== ACTIVITY ==
Across the records below, count the lines that contain "reconfiguration" and write down only the count.

== PROVIDED MATERIAL ==
= = = =
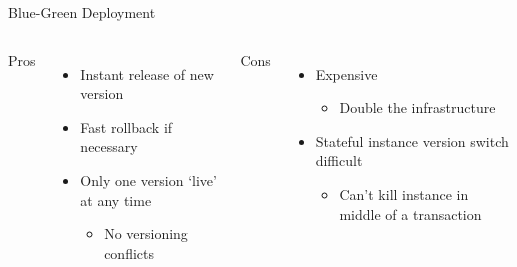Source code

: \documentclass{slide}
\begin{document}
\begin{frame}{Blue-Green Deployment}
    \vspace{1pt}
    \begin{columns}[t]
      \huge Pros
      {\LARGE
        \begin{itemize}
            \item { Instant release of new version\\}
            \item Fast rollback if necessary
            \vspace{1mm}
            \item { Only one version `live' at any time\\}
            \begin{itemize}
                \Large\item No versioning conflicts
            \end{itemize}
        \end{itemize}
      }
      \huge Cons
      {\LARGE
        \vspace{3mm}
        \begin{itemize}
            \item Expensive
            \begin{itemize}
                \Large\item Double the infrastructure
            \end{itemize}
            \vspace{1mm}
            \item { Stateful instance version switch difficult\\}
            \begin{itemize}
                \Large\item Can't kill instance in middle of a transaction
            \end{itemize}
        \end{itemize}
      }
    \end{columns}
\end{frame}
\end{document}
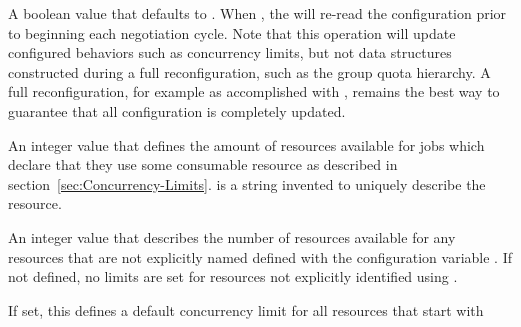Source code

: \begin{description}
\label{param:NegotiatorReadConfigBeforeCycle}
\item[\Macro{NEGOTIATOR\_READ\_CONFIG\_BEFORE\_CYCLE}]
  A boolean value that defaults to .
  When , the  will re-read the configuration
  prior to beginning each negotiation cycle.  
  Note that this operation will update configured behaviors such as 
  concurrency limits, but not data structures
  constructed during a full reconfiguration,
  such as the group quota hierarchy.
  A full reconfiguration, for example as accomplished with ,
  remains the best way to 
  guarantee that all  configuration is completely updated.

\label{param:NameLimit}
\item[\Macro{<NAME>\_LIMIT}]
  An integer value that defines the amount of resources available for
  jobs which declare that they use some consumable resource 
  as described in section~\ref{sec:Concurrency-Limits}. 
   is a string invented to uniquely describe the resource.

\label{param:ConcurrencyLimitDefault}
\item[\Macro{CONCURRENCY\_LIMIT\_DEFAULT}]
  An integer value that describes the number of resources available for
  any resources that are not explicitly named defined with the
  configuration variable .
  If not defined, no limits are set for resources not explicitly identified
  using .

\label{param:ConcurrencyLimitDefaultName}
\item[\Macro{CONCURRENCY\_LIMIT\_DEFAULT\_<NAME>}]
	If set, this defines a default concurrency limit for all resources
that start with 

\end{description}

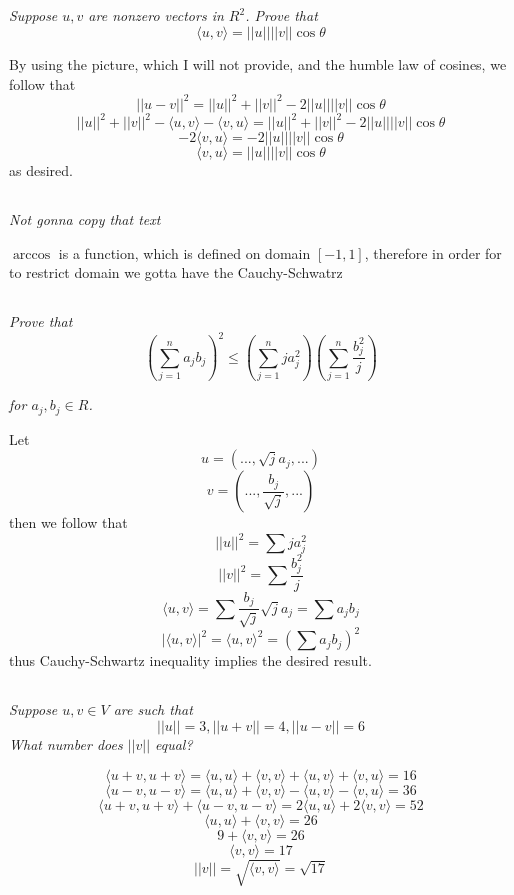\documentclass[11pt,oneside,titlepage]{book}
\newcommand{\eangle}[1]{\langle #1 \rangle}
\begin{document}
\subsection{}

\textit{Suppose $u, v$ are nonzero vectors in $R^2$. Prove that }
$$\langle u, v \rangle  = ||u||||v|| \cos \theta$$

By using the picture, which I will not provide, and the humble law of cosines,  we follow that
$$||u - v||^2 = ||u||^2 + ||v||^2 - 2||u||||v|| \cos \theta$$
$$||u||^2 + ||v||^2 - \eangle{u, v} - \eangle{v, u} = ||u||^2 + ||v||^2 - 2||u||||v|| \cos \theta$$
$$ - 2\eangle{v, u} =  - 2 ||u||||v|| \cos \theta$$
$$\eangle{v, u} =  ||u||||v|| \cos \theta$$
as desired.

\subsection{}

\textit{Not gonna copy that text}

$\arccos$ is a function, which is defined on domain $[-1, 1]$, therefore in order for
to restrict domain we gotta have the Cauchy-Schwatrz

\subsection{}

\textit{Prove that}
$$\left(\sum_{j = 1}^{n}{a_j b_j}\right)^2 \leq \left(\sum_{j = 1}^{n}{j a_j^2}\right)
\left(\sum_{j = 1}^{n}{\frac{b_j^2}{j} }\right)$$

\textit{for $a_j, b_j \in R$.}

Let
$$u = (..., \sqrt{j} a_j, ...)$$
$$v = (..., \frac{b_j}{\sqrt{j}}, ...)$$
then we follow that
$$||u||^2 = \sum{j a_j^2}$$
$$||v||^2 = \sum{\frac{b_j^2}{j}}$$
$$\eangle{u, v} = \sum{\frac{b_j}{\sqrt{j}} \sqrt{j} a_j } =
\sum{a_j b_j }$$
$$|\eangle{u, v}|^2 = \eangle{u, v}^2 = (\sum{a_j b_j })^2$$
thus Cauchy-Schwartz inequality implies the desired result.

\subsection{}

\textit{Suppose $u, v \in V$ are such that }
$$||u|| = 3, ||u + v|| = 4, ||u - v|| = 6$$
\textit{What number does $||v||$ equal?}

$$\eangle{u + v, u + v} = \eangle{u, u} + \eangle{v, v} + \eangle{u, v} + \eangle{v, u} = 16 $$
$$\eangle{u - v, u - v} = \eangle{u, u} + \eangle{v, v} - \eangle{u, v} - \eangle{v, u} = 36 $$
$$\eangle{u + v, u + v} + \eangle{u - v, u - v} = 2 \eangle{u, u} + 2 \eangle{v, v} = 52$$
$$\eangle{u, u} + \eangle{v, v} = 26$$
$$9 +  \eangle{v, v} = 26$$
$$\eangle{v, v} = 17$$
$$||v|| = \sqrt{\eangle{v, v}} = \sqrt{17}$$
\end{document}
= = = =
== ANSWER SPACE ==
2